Lift out each line of the data that holds "lsattr".

### Dataset entries
* * * *

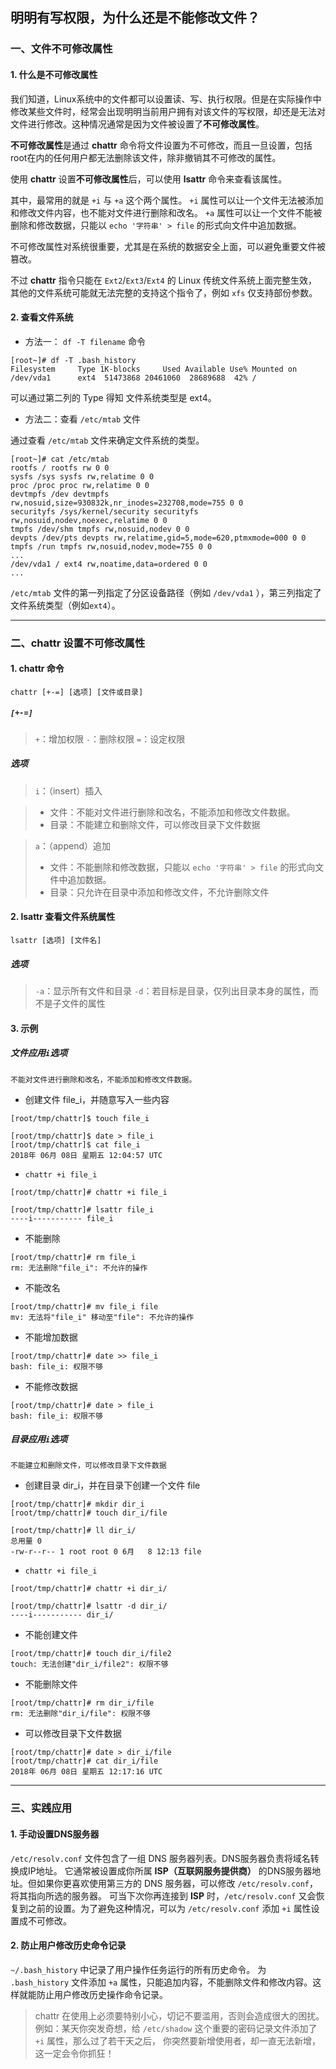 明明有写权限，为什么还是不能修改文件？
---

### 一、文件不可修改属性

#### 1. 什么是不可修改属性

我们知道，Linux系统中的文件都可以设置读、写、执行权限。但是在实际操作中修改某些文件时，经常会出现明明当前用户拥有对该文件的写权限，却还是无法对文件进行修改。这种情况通常是因为文件被设置了**不可修改属性**。

**不可修改属性**是通过 **chattr** 命令将文件设置为不可修改，而且一旦设置，包括root在内的任何用户都无法删除该文件，除非撤销其不可修改的属性。

使用 **chattr** 设置**不可修改属性**后，可以使用 **lsattr** 命令来查看该属性。

其中，最常用的就是 `+i` 与 `+a` 这个两个属性。
`+i` 属性可以让一个文件无法被添加和修改文件内容，也不能对文件进行删除和改名。
`+a` 属性可以让一个文件不能被删除和修改数据，只能以 `echo '字符串' > file` 的形式向文件中追加数据。

不可修改属性对系统很重要，尤其是在系统的数据安全上面，可以避免重要文件被篡改。

不过 **chattr** 指令只能在 `Ext2`/`Ext3`/`Ext4` 的 Linux 传统文件系统上面完整生效， 其他的文件系统可能就无法完整的支持这个指令了，例如 `xfs` 仅支持部份参数。

#### 2. 查看文件系统

* 方法一： `df -T filename` 命令

```
[root~]# df -T .bash_history
Filesystem     Type 1K-blocks     Used Available Use% Mounted on
/dev/vda1      ext4  51473868 20461060  28689688  42% /
```
可以通过第二列的 Type 得知 文件系统类型是 ext4。

* 方法二：查看 `/etc/mtab` 文件

通过查看 `/etc/mtab` 文件来确定文件系统的类型。

```
[root~]# cat /etc/mtab
rootfs / rootfs rw 0 0
sysfs /sys sysfs rw,relatime 0 0
proc /proc proc rw,relatime 0 0
devtmpfs /dev devtmpfs rw,nosuid,size=930832k,nr_inodes=232708,mode=755 0 0
securityfs /sys/kernel/security securityfs rw,nosuid,nodev,noexec,relatime 0 0
tmpfs /dev/shm tmpfs rw,nosuid,nodev 0 0
devpts /dev/pts devpts rw,relatime,gid=5,mode=620,ptmxmode=000 0 0
tmpfs /run tmpfs rw,nosuid,nodev,mode=755 0 0
...
/dev/vda1 / ext4 rw,noatime,data=ordered 0 0
...
```

`/etc/mtab` 文件的第一列指定了分区设备路径（例如 `/dev/vda1` ），第三列指定了文件系统类型（例如`ext4`）。

---

### 二、chattr 设置不可修改属性

#### 1. chattr 命令

    chattr [+-=] [选项] [文件或目录]

##### **`[+-=]`**

> `+`：增加权限
> `-`：删除权限
> `=`：设定权限

##### **选项**

> `i`：（insert）插入

> * 文件：不能对文件进行删除和改名，不能添加和修改文件数据。
> * 目录：不能建立和删除文件，可以修改目录下文件数据

> `a`：（append）追加
> 
> * 文件：不能删除和修改数据，只能以 `echo '字符串' > file` 的形式向文件中追加数据。
> * 目录：只允许在目录中添加和修改文件，不允许删除文件

#### 2. lsattr 查看文件系统属性

    lsattr [选项] [文件名]

##### **选项**
> `-a`：显示所有文件和目录
> `-d`：若目标是目录，仅列出目录本身的属性，而不是子文件的属性

#### 3. 示例

##### **文件应用`i`选项**

    不能对文件进行删除和改名，不能添加和修改文件数据。

* 创建文件 file_i，并随意写入一些内容
```
[root/tmp/chattr]$ touch file_i

[root/tmp/chattr]$ date > file_i
[root/tmp/chattr]$ cat file_i
2018年 06月 08日 星期五 12:04:57 UTC
```

* `chattr +i file_i`
```
[root/tmp/chattr]# chattr +i file_i

[root/tmp/chattr]# lsattr file_i
----i----------- file_i
```

* 不能删除
```
[root/tmp/chattr]# rm file_i
rm: 无法删除"file_i": 不允许的操作
```
* 不能改名
```
[root/tmp/chattr]# mv file_i file
mv: 无法将"file_i" 移动至"file": 不允许的操作
```
* 不能增加数据
```
[root/tmp/chattr]# date >> file_i
bash: file_i: 权限不够
```
* 不能修改数据
```
[root/tmp/chattr]# date > file_i
bash: file_i: 权限不够
```


##### **目录应用`i`选项**

    不能建立和删除文件，可以修改目录下文件数据

* 创建目录 dir_i，并在目录下创建一个文件 file
```
[root/tmp/chattr]# mkdir dir_i
[root/tmp/chattr]# touch dir_i/file

[root/tmp/chattr]# ll dir_i/
总用量 0
-rw-r--r-- 1 root root 0 6月   8 12:13 file
```

* `chattr +i file_i`
```
[root/tmp/chattr]# chattr +i dir_i/

[root/tmp/chattr]# lsattr -d dir_i/
----i----------- dir_i/
```

* 不能创建文件
```
[root/tmp/chattr]# touch dir_i/file2
touch: 无法创建"dir_i/file2": 权限不够
```

* 不能删除文件
```
[root/tmp/chattr]# rm dir_i/file
rm: 无法删除"dir_i/file": 权限不够
```
* 可以修改目录下文件数据
```
[root/tmp/chattr]# date > dir_i/file
[root/tmp/chattr]# cat dir_i/file
2018年 06月 08日 星期五 12:17:16 UTC
```

---

### 三、实践应用

#### 1. 手动设置DNS服务器

 `/etc/resolv.conf` 文件包含了一组 DNS 服务器列表。DNS服务器负责将域名转换成IP地址。
 它通常被设置成你所属 **ISP（互联网服务提供商）** 的DNS服务器地址。但如果你更喜欢使用第三方的 DNS 服务器，可以修改 `/etc/resolv.conf`，将其指向所选的服务器。
可当下次你再连接到 **ISP** 时，`/etc/resolv.conf` 又会恢复到之前的设置。为了避免这种情况，可以为 `/etc/resolv.conf` 添加 `+i` 属性设置成不可修改。

#### 2. 防止用户修改历史命令记录

`~/.bash_history` 中记录了用户操作任务运行的所有历史命令。
为 `.bash_history` 文件添加 `+a` 属性，只能追加内容，不能删除文件和修改内容。这样就能防止用户修改历史操作命令记录。

> chattr 在使用上必须要特别小心，切记不要滥用，否则会造成很大的困扰。
> 例如：某天你突发奇想，给 `/etc/shadow` 这个重要的密码记录文件添加了 `+i` 属性，那么过了若干天之后， 你突然要新增使用者，却一直无法新增，这一定会令你抓狂！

* * * *

### RESULT FOR THIS TASK
使用 **chattr** 设置**不可修改属性**后，可以使用 **lsattr** 命令来查看该属性。
#### 2. lsattr 查看文件系统属性
    lsattr [选项] [文件名]
[root/tmp/chattr]# lsattr file_i
[root/tmp/chattr]# lsattr -d dir_i/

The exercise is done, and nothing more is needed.